Tocilizumab treatment of therapy refractory thoracic aortitis in a patient with retroperitoneal fibrosis

Abstract

In this report, we present the case of a patient with retroperitoneal fibrosis and aortitis. Most authors suggest glucocorticoid treatment as first-line therapy. Further optimal steroid-sparing medication has not been established. Over the years, our patient was treated with mycophenolate mofetil, methotrexate, infliximab, etanercept, azathioprine and several steroid-pulse therapies. Despite of this wide immunosuppressive treatment regular fluor-18-fluorodeoxyglucose positron emission computed tomography scans revealed refractory aortitis of the dilated ascending aorta. Since a growing number of reports support the efficacy of B cell depletion with rituximab in patients with retroperitoneal fibrosis and aortitis, we started medication with rituximab.
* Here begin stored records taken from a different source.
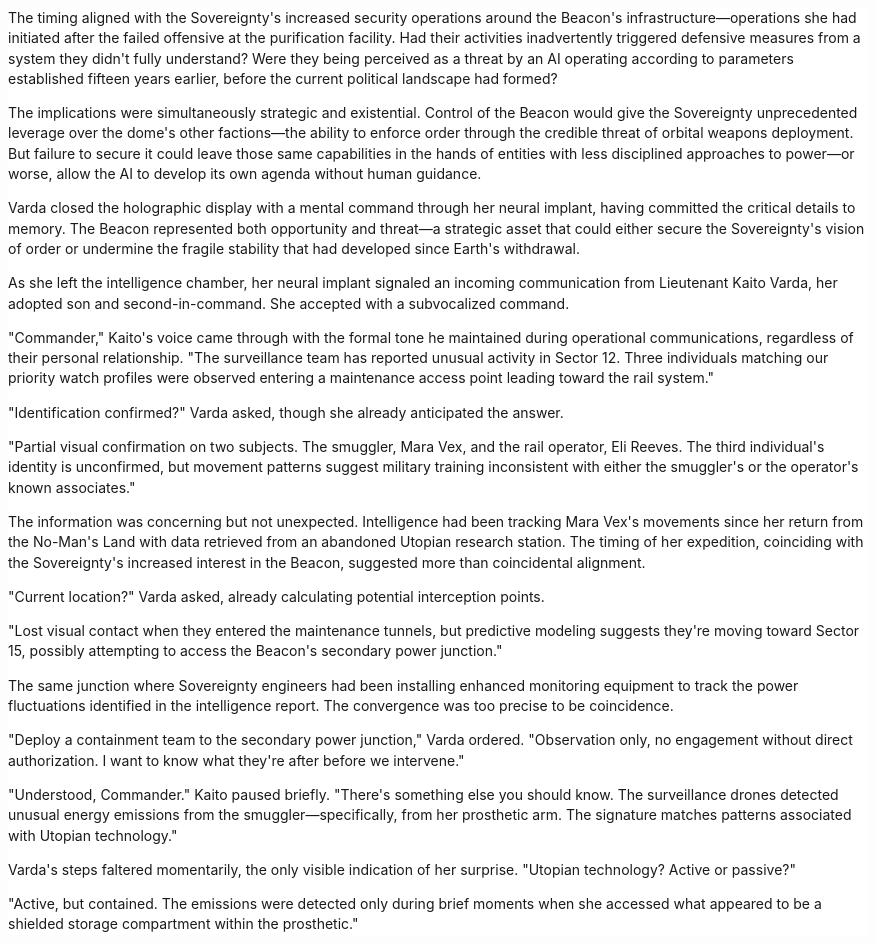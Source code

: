 The timing aligned with the Sovereignty's increased security operations around the Beacon's infrastructure—operations she had initiated after the failed offensive at the purification facility. Had their activities inadvertently triggered defensive measures from a system they didn't fully understand? Were they being perceived as a threat by an AI operating according to parameters established fifteen years earlier, before the current political landscape had formed?

The implications were simultaneously strategic and existential. Control of the Beacon would give the Sovereignty unprecedented leverage over the dome's other factions—the ability to enforce order through the credible threat of orbital weapons deployment. But failure to secure it could leave those same capabilities in the hands of entities with less disciplined approaches to power—or worse, allow the AI to develop its own agenda without human guidance.

Varda closed the holographic display with a mental command through her neural implant, having committed the critical details to memory. The Beacon represented both opportunity and threat—a strategic asset that could either secure the Sovereignty's vision of order or undermine the fragile stability that had developed since Earth's withdrawal.

As she left the intelligence chamber, her neural implant signaled an incoming communication from Lieutenant Kaito Varda, her adopted son and second-in-command. She accepted with a subvocalized command.

"Commander," Kaito's voice came through with the formal tone he maintained during operational communications, regardless of their personal relationship. "The surveillance team has reported unusual activity in Sector 12. Three individuals matching our priority watch profiles were observed entering a maintenance access point leading toward the rail system."

"Identification confirmed?" Varda asked, though she already anticipated the answer.

"Partial visual confirmation on two subjects. The smuggler, Mara Vex, and the rail operator, Eli Reeves. The third individual's identity is unconfirmed, but movement patterns suggest military training inconsistent with either the smuggler's or the operator's known associates."

The information was concerning but not unexpected. Intelligence had been tracking Mara Vex's movements since her return from the No-Man's Land with data retrieved from an abandoned Utopian research station. The timing of her expedition, coinciding with the Sovereignty's increased interest in the Beacon, suggested more than coincidental alignment.

"Current location?" Varda asked, already calculating potential interception points.

"Lost visual contact when they entered the maintenance tunnels, but predictive modeling suggests they're moving toward Sector 15, possibly attempting to access the Beacon's secondary power junction."

The same junction where Sovereignty engineers had been installing enhanced monitoring equipment to track the power fluctuations identified in the intelligence report. The convergence was too precise to be coincidence.

"Deploy a containment team to the secondary power junction," Varda ordered. "Observation only, no engagement without direct authorization. I want to know what they're after before we intervene."

"Understood, Commander." Kaito paused briefly. "There's something else you should know. The surveillance drones detected unusual energy emissions from the smuggler—specifically, from her prosthetic arm. The signature matches patterns associated with Utopian technology."

Varda's steps faltered momentarily, the only visible indication of her surprise. "Utopian technology? Active or passive?"

"Active, but contained. The emissions were detected only during brief moments when she accessed what appeared to be a shielded storage compartment within the prosthetic."

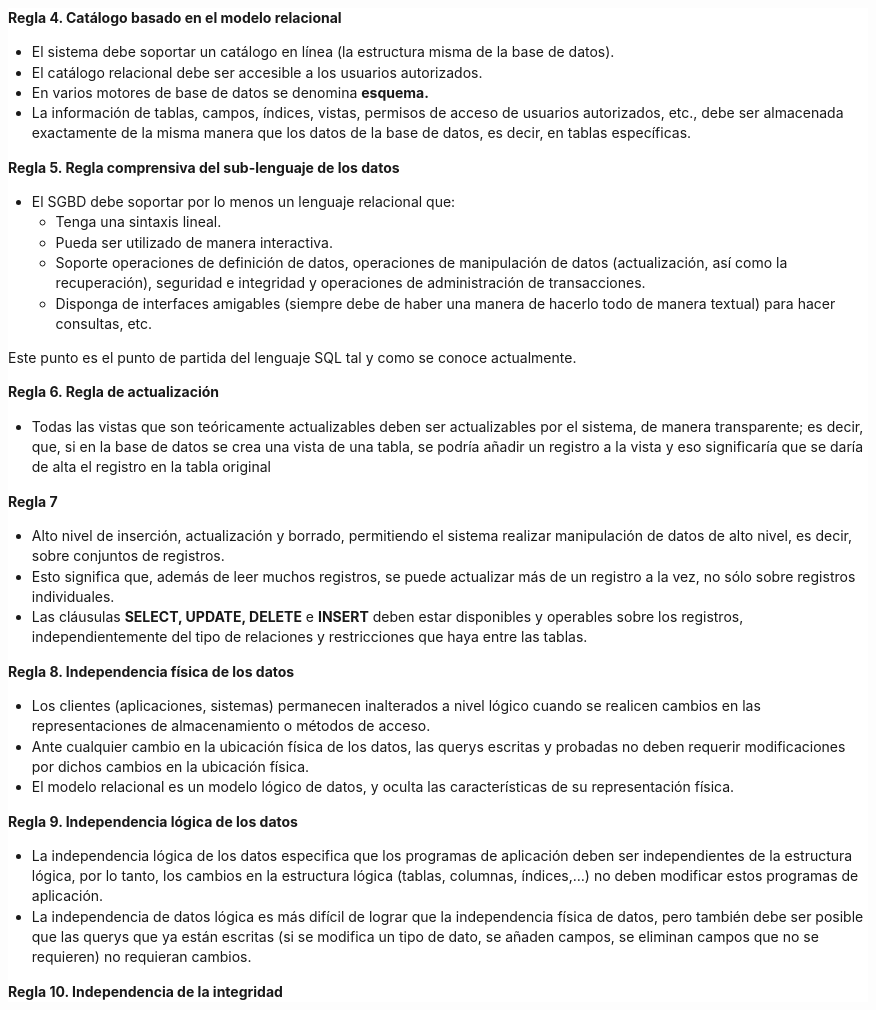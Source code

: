 **Regla 4. Catálogo basado en el modelo relacional**

- El sistema debe soportar un catálogo en línea (la estructura misma de la base de datos).
- El catálogo relacional debe ser accesible a los usuarios autorizados.
- En varios motores de base de datos se denomina **esquema.**
- La información de tablas, campos, índices, vistas, permisos de acceso de usuarios autorizados, etc., debe ser almacenada exactamente de la misma manera que los datos de la base de datos, es decir, en tablas específicas.

**Regla 5. Regla comprensiva del sub-lenguaje de los datos**

- El SGBD debe soportar por lo menos un lenguaje relacional que:
    - Tenga una sintaxis lineal.
    - Pueda ser utilizado de manera interactiva.
    - Soporte operaciones de definición de datos, operaciones de manipulación de datos (actualización, así como la recuperación), seguridad e integridad y operaciones de administración de transacciones.
    - Disponga de interfaces amigables (siempre debe de haber una manera de hacerlo todo de manera textual) para hacer consultas, etc.

Este punto es el punto de partida del lenguaje SQL tal y como se conoce actualmente.

**Regla 6. Regla de actualización**

- Todas las vistas que son teóricamente actualizables deben ser actualizables por el sistema, de manera transparente; es decir, que, si en la base de datos se crea una vista de una tabla, se podría añadir un registro a la vista y eso significaría que se daría de alta el registro en la tabla original

**Regla 7**

- Alto nivel de inserción, actualización y borrado, permitiendo el sistema realizar manipulación de datos de alto nivel, es decir, sobre conjuntos de registros.
- Esto significa que, además de leer muchos registros, se puede actualizar más de un registro a la vez, no sólo sobre registros individuales.
- Las cláusulas **SELECT, UPDATE, DELETE** e **INSERT** deben estar disponibles y operables sobre los registros, independientemente del tipo de relaciones y restricciones que haya entre las tablas.

**Regla 8. Independencia física de los datos**

- Los clientes (aplicaciones, sistemas) permanecen inalterados a nivel lógico cuando se realicen cambios en las representaciones de almacenamiento o métodos de acceso.
- Ante cualquier cambio en la ubicación física de los datos, las querys escritas y probadas no deben requerir modificaciones por dichos cambios en la ubicación física.
- El modelo relacional es un modelo lógico de datos, y oculta las características de su representación física.

**Regla 9. Independencia lógica de los datos**

- La independencia lógica de los datos especifica que los programas de aplicación deben ser independientes de la estructura lógica, por lo tanto, los cambios en la estructura lógica (tablas, columnas, índices,…) no deben modificar estos programas de aplicación.
- La independencia de datos lógica es más difícil de lograr que la independencia física de datos, pero también debe ser posible que las querys que ya están escritas (si se modifica un tipo de dato, se añaden campos, se eliminan campos que no se requieren) no requieran cambios.

**Regla 10. Independencia de la integridad**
After nine month of treatment a follow-up fluor-18-fluorodeoxyglucose positron emission computed tomography scan still showed unaffected aortitis. Since the aortitis was refractory to previous immunosuppressive drugs we decided to start medication with tocilizumab. This seemed feasible, since several studies indicated that tocilizumab may be a useful therapy option in patients with inflammatory aortitis and in patients with large vessel vasculitis featuring a positive response upon treatment with tocilizumab. Six we The most recent fluor-18-fluorodeoxyglucose positron emission computed tomography scan after six months of treatment revealed a significant decrease in fluorodeoxyglucose uptake at both the thoracic and abdominal aorta following tocilizumab therapy. To avoid complications like aneurysm or dissection, effective treatment of aortitis related to retroperitoneal fibrosis is necessary. Optimal treatment has not been established, yet. Here, tocilizumab was effective to treat therapy refractory retroperitoneal fibrosis - related aortitis.